The annual net loss contracted to $44.0 million, equivalent to $0.50 per share, versus a $65.3 million loss, or $0.89 per share, recorded in 2024. The fourth quarter actually generated positive results β net income of $9.6 million contrasted with a $10.4 million loss during the same period last year.
Selling, general and administrative expenses decreased to $47.1 million annually, down from $55.1 million in 2024, primarily due to reduced stock-based compensation and legal expenditures. Research and development investment increased to $52.3 million from $46.3 million.
The fiscal year also incorporated $3.4 million in non-recurring restructuring expenses related to a workforce reduction implemented in November 2025.

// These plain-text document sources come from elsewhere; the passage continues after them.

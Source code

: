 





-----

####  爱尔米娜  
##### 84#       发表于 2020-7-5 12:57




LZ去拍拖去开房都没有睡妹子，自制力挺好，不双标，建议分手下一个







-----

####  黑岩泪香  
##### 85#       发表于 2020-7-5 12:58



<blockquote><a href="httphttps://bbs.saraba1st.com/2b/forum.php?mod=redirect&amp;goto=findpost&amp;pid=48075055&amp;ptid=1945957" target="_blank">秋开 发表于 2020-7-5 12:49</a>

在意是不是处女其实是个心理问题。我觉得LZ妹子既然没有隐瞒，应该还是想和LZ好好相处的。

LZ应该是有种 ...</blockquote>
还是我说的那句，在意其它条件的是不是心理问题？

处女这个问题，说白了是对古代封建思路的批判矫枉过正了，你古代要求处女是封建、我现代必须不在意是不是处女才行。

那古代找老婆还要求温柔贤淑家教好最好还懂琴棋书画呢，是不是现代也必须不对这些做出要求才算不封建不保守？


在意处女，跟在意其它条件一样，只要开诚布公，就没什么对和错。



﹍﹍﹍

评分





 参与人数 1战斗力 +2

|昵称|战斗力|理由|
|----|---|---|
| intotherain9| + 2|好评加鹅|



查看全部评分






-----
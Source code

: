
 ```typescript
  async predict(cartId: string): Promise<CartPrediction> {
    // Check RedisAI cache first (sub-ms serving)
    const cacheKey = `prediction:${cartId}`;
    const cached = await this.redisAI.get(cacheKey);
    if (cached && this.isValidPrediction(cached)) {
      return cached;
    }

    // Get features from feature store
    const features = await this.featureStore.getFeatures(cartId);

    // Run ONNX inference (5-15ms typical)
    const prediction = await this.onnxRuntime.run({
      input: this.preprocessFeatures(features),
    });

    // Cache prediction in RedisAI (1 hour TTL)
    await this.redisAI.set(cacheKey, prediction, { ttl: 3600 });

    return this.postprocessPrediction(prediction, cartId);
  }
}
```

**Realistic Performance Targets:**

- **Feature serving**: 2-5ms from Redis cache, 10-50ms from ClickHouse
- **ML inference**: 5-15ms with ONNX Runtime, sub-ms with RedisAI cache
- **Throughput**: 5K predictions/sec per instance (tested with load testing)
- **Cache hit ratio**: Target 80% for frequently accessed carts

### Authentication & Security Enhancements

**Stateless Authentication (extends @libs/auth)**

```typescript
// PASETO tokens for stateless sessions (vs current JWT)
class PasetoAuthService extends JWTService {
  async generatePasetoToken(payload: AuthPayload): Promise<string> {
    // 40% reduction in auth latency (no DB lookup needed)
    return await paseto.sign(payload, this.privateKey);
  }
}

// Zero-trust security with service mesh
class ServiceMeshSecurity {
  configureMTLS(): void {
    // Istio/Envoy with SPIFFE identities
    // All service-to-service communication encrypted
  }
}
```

Financial Resources and Forward Outlook
Codexis closed 2025 with $78.2 million in cash, cash equivalents and short-term investments. Management indicates this financial cushion provides operational runway through the conclusion of 2027.
For 2026, the organization forecasts total revenues ranging from $72 million to $76 million.

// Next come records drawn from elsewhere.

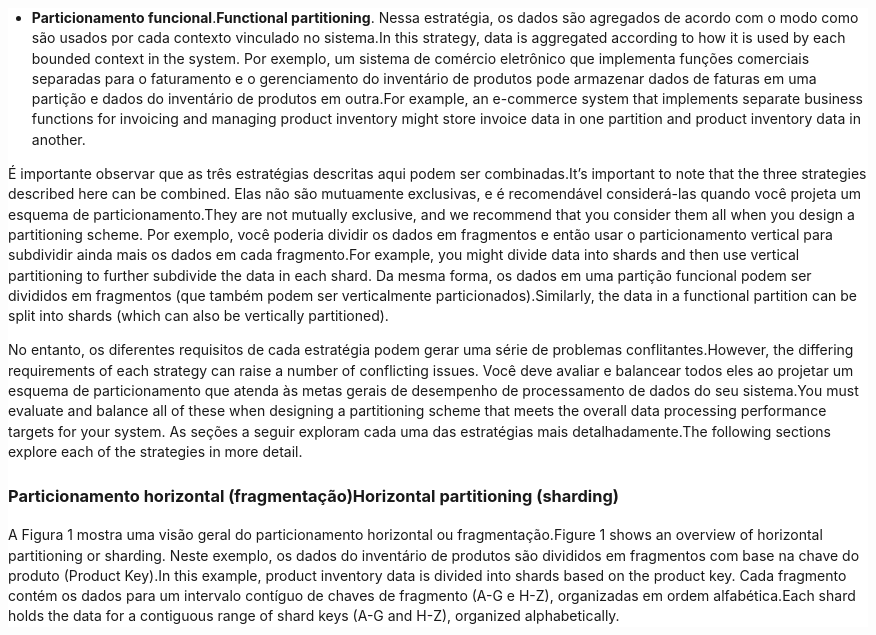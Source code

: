* <span data-ttu-id="d07e3-163">**Particionamento funcional**.</span><span class="sxs-lookup"><span data-stu-id="d07e3-163">**Functional partitioning**.</span></span> <span data-ttu-id="d07e3-164">Nessa estratégia, os dados são agregados de acordo com o modo como são usados por cada contexto vinculado no sistema.</span><span class="sxs-lookup"><span data-stu-id="d07e3-164">In this strategy, data is aggregated according to how it is used by each bounded context in the system.</span></span> <span data-ttu-id="d07e3-165">Por exemplo, um sistema de comércio eletrônico que implementa funções comerciais separadas para o faturamento e o gerenciamento do inventário de produtos pode armazenar dados de faturas em uma partição e dados do inventário de produtos em outra.</span><span class="sxs-lookup"><span data-stu-id="d07e3-165">For example, an e-commerce system that implements separate business functions for invoicing and managing product inventory might store invoice data in one partition and product inventory data in another.</span></span>

<span data-ttu-id="d07e3-166">É importante observar que as três estratégias descritas aqui podem ser combinadas.</span><span class="sxs-lookup"><span data-stu-id="d07e3-166">It’s important to note that the three strategies described here can be combined.</span></span> <span data-ttu-id="d07e3-167">Elas não são mutuamente exclusivas, e é recomendável considerá-las quando você projeta um esquema de particionamento.</span><span class="sxs-lookup"><span data-stu-id="d07e3-167">They are not mutually exclusive, and we recommend that you consider them all when you design a partitioning scheme.</span></span> <span data-ttu-id="d07e3-168">Por exemplo, você poderia dividir os dados em fragmentos e então usar o particionamento vertical para subdividir ainda mais os dados em cada fragmento.</span><span class="sxs-lookup"><span data-stu-id="d07e3-168">For example, you might divide data into shards and then use vertical partitioning to further subdivide the data in each shard.</span></span> <span data-ttu-id="d07e3-169">Da mesma forma, os dados em uma partição funcional podem ser divididos em fragmentos (que também podem ser verticalmente particionados).</span><span class="sxs-lookup"><span data-stu-id="d07e3-169">Similarly, the data in a functional partition can be split into shards (which can also be vertically partitioned).</span></span>

<span data-ttu-id="d07e3-170">No entanto, os diferentes requisitos de cada estratégia podem gerar uma série de problemas conflitantes.</span><span class="sxs-lookup"><span data-stu-id="d07e3-170">However, the differing requirements of each strategy can raise a number of conflicting issues.</span></span> <span data-ttu-id="d07e3-171">Você deve avaliar e balancear todos eles ao projetar um esquema de particionamento que atenda às metas gerais de desempenho de processamento de dados do seu sistema.</span><span class="sxs-lookup"><span data-stu-id="d07e3-171">You must evaluate and balance all of these when designing a partitioning scheme that meets the overall data processing performance targets for your system.</span></span> <span data-ttu-id="d07e3-172">As seções a seguir exploram cada uma das estratégias mais detalhadamente.</span><span class="sxs-lookup"><span data-stu-id="d07e3-172">The following sections explore each of the strategies in more detail.</span></span>

### <a name="horizontal-partitioning-sharding"></a><span data-ttu-id="d07e3-173">Particionamento horizontal (fragmentação)</span><span class="sxs-lookup"><span data-stu-id="d07e3-173">Horizontal partitioning (sharding)</span></span>
<span data-ttu-id="d07e3-174">A Figura 1 mostra uma visão geral do particionamento horizontal ou fragmentação.</span><span class="sxs-lookup"><span data-stu-id="d07e3-174">Figure 1 shows an overview of horizontal partitioning or sharding.</span></span> <span data-ttu-id="d07e3-175">Neste exemplo, os dados do inventário de produtos são divididos em fragmentos com base na chave do produto (Product Key).</span><span class="sxs-lookup"><span data-stu-id="d07e3-175">In this example, product inventory data is divided into shards based on the product key.</span></span> <span data-ttu-id="d07e3-176">Cada fragmento contém os dados para um intervalo contíguo de chaves de fragmento (A-G e H-Z), organizadas em ordem alfabética.</span><span class="sxs-lookup"><span data-stu-id="d07e3-176">Each shard holds the data for a contiguous range of shard keys (A-G and H-Z), organized alphabetically.</span></span>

Regarding business development, Codexis reports active engagement with more than 40 organizations across 55 prospective opportunities. CEO Alison Moore highlighted that discussions have evolved from initial feasibility assessments toward comprehensive contractual negotiations.
The organization secured a lease for a GMP-compliant facility with kilogram-scale manufacturing capabilities. Construction modifications are anticipated to commence during the second half of 2026, with complete production capacity expected by year-end 2027.
Codexis additionally established an agreement with Axolabs β representing its third CDMO collaboration β to assess its ECO Synthesis technology at Axolabs’ production location.
Wall Street Perspective and Ownership Trends
Notwithstanding the earnings outperformance, analyst outlook remains cautious. Weiss Ratings maintained a “Sell” rating on January 21, and the MarketBeat consensus also indicates “Sell.”
Shares currently trade nearer to the 52-week low of $0.96 than the high of $3.87, with a market capitalization of $114.7 million. The 50-day moving average stands at $1.39 while the 200-day rests at $1.90.
Institutional investors have demonstrated increased interest. Millennium Management expanded its position by 3,376.5% during Q3. Renaissance Technologies increased its holdings by 137.5% in Q4. Collectively, institutional ownership represents 78.54% of outstanding shares.
The organization is pursuing a licensing arrangement with a major pharmaceutical partner during the latter half of 2026 and intends to showcase stereoisomer control data at the 2026 TIDES USA annual conference.